### Instructions for the task
Transcribe nothing except the lines below that run from the one with "Bubble Wizard-Lizard is" to the one with "Proposal Assessor (PA)", ends included, and do not copy any picture.

### Information supplied

--*--

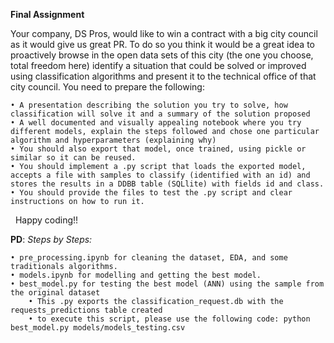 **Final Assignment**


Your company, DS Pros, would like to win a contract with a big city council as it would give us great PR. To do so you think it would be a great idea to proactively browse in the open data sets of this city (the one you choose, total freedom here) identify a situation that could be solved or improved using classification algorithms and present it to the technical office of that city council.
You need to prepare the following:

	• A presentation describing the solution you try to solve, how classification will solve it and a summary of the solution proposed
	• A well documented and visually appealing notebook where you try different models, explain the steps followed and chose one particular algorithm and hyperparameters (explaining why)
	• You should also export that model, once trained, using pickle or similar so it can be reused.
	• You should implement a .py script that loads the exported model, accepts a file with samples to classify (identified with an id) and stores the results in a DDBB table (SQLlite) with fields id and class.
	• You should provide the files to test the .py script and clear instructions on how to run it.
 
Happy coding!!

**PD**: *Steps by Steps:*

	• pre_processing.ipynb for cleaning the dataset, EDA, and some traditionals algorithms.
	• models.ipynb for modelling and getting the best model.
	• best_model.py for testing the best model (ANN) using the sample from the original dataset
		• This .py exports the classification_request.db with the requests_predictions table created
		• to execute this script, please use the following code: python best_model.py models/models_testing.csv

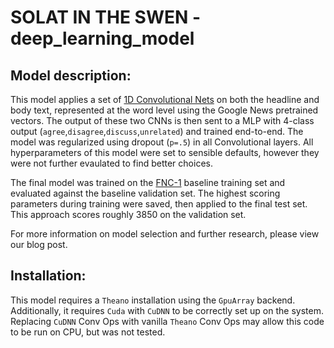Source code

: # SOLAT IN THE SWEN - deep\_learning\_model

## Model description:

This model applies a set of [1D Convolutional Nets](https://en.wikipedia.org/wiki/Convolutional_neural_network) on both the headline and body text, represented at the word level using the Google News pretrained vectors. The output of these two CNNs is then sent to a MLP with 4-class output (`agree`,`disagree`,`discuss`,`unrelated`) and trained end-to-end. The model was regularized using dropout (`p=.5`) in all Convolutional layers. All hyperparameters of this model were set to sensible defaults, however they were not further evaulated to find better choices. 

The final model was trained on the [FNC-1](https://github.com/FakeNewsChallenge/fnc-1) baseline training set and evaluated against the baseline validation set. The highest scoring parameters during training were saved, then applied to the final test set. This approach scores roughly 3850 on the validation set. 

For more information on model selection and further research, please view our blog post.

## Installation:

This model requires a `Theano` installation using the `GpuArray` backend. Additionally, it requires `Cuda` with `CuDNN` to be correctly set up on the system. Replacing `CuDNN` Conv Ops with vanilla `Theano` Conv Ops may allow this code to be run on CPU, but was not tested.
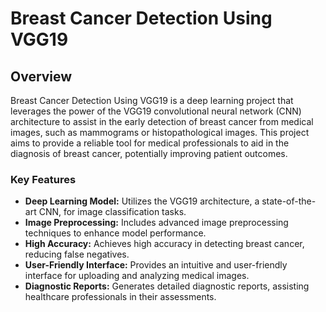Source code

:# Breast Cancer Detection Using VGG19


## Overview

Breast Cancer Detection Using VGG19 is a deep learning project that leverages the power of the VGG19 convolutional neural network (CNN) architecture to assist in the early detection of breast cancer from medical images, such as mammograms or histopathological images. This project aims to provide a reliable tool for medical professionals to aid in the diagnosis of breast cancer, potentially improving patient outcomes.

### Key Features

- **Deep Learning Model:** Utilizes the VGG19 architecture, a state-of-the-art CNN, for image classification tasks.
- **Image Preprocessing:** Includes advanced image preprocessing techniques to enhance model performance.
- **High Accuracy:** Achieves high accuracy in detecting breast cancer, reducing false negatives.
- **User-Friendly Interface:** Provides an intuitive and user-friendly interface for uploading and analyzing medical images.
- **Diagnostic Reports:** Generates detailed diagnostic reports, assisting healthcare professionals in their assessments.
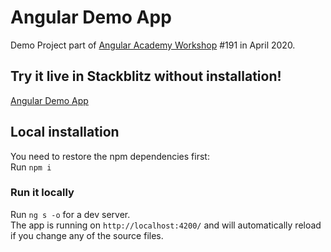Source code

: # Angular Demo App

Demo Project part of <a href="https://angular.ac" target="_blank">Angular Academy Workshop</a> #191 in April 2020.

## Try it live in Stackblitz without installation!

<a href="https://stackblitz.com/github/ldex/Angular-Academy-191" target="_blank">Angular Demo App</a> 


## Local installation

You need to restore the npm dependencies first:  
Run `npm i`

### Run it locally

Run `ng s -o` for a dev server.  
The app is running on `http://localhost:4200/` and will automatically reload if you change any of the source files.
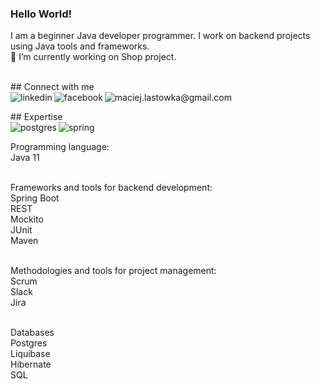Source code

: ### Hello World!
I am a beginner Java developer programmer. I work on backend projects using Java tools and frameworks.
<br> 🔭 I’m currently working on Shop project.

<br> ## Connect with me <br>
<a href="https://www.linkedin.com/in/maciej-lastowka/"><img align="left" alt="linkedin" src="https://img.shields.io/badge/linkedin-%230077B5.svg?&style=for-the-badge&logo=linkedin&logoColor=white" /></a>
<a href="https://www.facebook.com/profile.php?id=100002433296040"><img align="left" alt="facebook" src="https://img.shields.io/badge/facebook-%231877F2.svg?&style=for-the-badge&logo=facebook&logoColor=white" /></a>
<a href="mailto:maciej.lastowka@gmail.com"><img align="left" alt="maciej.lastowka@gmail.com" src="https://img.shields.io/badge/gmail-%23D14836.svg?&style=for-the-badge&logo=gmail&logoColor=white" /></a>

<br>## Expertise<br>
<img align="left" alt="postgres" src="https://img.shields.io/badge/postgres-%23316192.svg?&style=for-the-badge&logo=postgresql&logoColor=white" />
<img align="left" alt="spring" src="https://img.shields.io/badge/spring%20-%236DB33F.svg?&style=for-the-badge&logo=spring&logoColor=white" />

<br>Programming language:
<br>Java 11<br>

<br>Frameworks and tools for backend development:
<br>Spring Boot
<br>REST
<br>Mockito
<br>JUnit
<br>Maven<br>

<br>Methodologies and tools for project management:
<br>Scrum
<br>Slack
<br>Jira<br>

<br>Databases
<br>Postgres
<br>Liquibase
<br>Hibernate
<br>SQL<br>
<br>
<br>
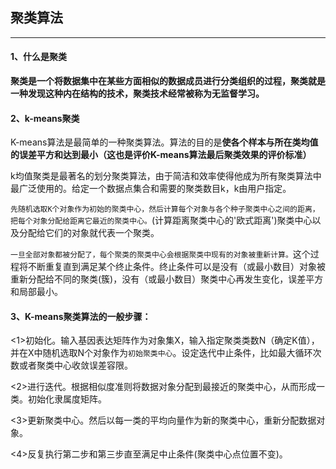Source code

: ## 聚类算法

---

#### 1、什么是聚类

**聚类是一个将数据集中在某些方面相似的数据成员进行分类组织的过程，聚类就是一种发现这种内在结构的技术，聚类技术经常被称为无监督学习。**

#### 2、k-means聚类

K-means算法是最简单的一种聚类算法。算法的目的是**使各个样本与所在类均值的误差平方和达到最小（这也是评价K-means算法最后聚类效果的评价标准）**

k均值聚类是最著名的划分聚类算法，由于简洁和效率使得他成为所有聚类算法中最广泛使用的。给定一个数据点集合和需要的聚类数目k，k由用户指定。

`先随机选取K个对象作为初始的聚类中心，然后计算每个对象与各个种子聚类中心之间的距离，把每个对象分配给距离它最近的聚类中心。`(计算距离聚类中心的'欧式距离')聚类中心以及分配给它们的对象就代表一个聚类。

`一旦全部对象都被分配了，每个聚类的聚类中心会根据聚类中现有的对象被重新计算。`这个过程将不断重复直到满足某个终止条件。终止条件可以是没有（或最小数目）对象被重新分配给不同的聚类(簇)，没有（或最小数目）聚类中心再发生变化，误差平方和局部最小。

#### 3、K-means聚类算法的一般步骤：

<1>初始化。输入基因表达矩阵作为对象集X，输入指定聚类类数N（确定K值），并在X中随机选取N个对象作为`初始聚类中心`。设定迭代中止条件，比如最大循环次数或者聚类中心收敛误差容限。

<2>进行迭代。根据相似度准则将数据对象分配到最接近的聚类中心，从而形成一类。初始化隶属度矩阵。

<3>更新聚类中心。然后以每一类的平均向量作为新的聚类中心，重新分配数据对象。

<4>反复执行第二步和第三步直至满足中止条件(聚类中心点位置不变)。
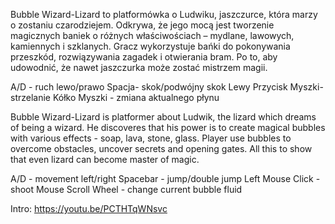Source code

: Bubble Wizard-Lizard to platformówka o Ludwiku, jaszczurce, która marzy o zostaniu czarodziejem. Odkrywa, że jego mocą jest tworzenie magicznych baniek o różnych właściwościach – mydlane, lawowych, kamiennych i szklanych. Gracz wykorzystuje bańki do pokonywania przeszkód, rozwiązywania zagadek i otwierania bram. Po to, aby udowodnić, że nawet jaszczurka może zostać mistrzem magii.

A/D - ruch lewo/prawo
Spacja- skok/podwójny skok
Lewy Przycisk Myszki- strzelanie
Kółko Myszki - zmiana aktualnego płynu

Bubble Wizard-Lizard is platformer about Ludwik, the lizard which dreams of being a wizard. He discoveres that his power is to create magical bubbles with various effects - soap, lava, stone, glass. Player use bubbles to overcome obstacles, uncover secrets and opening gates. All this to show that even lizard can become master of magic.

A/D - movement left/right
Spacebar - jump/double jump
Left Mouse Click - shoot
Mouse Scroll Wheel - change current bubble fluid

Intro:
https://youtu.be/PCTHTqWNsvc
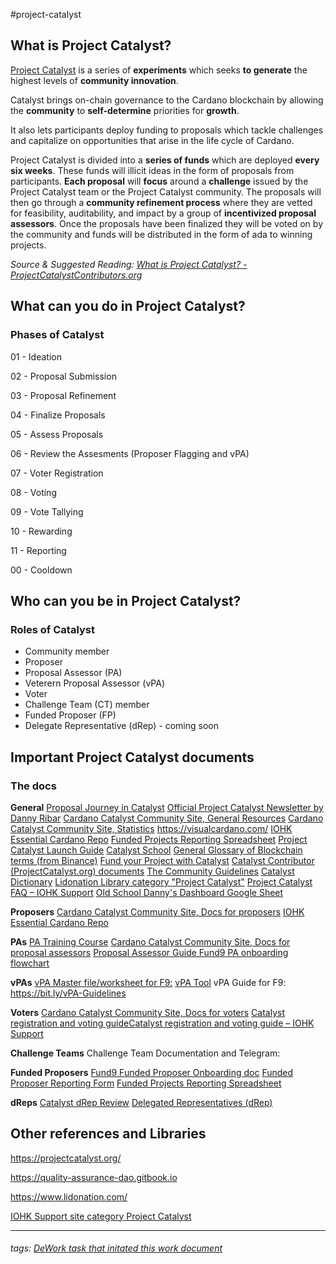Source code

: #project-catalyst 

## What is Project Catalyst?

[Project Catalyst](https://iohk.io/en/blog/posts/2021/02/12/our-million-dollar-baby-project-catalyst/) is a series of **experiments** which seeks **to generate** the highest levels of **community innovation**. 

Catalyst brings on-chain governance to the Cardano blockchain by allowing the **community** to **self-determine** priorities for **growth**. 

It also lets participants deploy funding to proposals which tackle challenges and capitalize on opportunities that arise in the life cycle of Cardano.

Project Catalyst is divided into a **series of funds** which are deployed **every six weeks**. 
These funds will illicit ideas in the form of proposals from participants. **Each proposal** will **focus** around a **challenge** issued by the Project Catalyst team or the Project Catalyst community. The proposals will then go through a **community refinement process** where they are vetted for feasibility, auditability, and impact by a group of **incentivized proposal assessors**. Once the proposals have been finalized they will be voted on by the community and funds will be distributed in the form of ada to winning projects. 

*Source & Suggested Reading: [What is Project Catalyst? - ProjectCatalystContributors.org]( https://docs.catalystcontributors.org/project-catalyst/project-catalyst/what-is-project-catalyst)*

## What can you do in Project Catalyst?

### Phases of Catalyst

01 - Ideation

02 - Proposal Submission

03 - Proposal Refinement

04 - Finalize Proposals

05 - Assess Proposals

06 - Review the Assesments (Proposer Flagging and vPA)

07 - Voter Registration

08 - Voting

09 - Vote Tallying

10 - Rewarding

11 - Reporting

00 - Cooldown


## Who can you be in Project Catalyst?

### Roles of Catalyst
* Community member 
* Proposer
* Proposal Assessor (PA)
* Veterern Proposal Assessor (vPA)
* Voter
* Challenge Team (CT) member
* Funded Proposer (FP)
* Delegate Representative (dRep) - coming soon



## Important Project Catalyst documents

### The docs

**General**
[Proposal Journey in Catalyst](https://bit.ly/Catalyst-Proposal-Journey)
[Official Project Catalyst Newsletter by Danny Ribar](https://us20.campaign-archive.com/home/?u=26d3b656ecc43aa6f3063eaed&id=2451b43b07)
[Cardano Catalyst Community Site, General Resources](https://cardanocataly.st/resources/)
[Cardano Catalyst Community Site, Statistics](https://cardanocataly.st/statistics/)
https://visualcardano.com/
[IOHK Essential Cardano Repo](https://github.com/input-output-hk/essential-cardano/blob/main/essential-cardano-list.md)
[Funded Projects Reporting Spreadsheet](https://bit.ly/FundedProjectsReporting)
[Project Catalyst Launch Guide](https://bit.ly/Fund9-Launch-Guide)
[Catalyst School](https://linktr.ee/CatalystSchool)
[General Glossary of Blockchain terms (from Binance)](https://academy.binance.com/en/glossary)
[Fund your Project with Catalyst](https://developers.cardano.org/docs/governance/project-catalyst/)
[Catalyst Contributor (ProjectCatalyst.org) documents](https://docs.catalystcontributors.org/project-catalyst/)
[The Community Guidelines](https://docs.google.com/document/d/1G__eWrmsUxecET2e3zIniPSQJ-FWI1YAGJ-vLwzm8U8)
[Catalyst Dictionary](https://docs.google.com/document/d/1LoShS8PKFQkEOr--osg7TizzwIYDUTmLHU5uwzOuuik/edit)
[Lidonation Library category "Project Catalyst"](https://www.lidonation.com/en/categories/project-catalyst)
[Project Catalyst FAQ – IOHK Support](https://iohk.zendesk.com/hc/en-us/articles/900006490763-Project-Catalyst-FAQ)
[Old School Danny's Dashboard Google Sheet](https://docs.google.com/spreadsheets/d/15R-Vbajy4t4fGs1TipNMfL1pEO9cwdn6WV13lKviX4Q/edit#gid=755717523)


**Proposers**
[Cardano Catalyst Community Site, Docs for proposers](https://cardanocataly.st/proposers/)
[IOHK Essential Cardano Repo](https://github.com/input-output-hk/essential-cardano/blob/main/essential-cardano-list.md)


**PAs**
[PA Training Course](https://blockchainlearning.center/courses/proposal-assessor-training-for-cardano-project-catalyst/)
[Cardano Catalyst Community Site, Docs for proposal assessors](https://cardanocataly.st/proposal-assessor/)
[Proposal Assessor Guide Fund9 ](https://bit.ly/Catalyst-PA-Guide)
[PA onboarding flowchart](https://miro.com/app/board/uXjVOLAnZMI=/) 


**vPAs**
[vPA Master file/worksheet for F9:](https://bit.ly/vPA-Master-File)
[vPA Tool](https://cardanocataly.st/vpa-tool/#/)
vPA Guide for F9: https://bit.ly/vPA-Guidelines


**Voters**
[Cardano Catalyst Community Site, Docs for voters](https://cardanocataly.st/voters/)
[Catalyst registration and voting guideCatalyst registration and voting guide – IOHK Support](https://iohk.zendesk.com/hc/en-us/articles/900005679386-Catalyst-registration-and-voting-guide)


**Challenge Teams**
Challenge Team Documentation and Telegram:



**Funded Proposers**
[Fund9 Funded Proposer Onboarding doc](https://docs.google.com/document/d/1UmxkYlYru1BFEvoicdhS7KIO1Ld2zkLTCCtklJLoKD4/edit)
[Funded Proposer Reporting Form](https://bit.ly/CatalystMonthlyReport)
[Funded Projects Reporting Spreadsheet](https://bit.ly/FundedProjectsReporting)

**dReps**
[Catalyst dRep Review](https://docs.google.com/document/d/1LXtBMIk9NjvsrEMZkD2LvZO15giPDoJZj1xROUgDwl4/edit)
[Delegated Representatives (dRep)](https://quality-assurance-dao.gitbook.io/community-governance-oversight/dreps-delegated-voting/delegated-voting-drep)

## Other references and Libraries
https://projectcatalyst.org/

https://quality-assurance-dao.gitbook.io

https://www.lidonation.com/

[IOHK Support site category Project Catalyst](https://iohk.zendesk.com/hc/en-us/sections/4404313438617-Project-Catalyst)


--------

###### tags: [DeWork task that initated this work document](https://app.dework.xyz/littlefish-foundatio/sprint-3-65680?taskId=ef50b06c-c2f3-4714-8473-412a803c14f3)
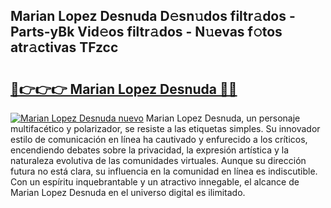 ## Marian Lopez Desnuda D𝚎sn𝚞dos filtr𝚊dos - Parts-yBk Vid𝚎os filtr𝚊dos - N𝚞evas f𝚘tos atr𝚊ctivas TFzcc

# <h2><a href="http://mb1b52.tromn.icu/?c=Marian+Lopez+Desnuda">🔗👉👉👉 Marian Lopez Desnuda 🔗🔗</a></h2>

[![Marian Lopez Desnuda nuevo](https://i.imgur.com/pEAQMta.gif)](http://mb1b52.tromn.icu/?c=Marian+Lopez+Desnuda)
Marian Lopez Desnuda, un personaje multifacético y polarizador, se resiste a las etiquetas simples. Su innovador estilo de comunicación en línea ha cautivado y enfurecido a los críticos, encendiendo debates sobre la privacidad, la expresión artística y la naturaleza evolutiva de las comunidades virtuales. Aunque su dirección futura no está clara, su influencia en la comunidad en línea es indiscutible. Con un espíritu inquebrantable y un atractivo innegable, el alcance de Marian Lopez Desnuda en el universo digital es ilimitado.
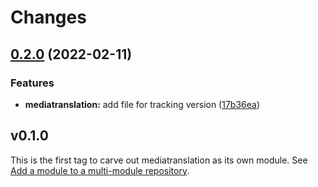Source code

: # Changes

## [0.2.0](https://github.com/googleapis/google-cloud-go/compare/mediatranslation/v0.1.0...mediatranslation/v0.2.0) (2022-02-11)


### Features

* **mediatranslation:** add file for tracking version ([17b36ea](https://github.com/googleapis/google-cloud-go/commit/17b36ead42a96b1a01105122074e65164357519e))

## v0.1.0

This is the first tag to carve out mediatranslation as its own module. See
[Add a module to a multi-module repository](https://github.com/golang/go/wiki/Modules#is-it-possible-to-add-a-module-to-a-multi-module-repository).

--*--

### Answer space
Bubble Wizard-Lizard is platformer about Ludwik, the lizard which dreams of being a wizard. He discoveres that his power is to create magical bubbles with various effects - soap, lava, stone, glass. Player use bubbles to overcome obstacles, uncover secrets and opening gates. All this to show that even lizard can become master of magic.

A/D - movement left/right
Spacebar - jump/double jump
Left Mouse Click - shoot
Mouse Scroll Wheel - change current bubble fluid

Intro:
https://youtu.be/PCTHTqWNsvc
Source code

: #project-catalyst 

## What is Project Catalyst?

[Project Catalyst](https://iohk.io/en/blog/posts/2021/02/12/our-million-dollar-baby-project-catalyst/) is a series of **experiments** which seeks **to generate** the highest levels of **community innovation**. 

Catalyst brings on-chain governance to the Cardano blockchain by allowing the **community** to **self-determine** priorities for **growth**. 

It also lets participants deploy funding to proposals which tackle challenges and capitalize on opportunities that arise in the life cycle of Cardano.

Project Catalyst is divided into a **series of funds** which are deployed **every six weeks**. 
These funds will illicit ideas in the form of proposals from participants. **Each proposal** will **focus** around a **challenge** issued by the Project Catalyst team or the Project Catalyst community. The proposals will then go through a **community refinement process** where they are vetted for feasibility, auditability, and impact by a group of **incentivized proposal assessors**. Once the proposals have been finalized they will be voted on by the community and funds will be distributed in the form of ada to winning projects. 

*Source & Suggested Reading: [What is Project Catalyst? - ProjectCatalystContributors.org]( https://docs.catalystcontributors.org/project-catalyst/project-catalyst/what-is-project-catalyst)*

## What can you do in Project Catalyst?

### Phases of Catalyst

01 - Ideation

02 - Proposal Submission

03 - Proposal Refinement

04 - Finalize Proposals

05 - Assess Proposals

06 - Review the Assesments (Proposer Flagging and vPA)

07 - Voter Registration

08 - Voting

09 - Vote Tallying

10 - Rewarding

11 - Reporting

00 - Cooldown


## Who can you be in Project Catalyst?

### Roles of Catalyst
* Community member 
* Proposer
* Proposal Assessor (PA)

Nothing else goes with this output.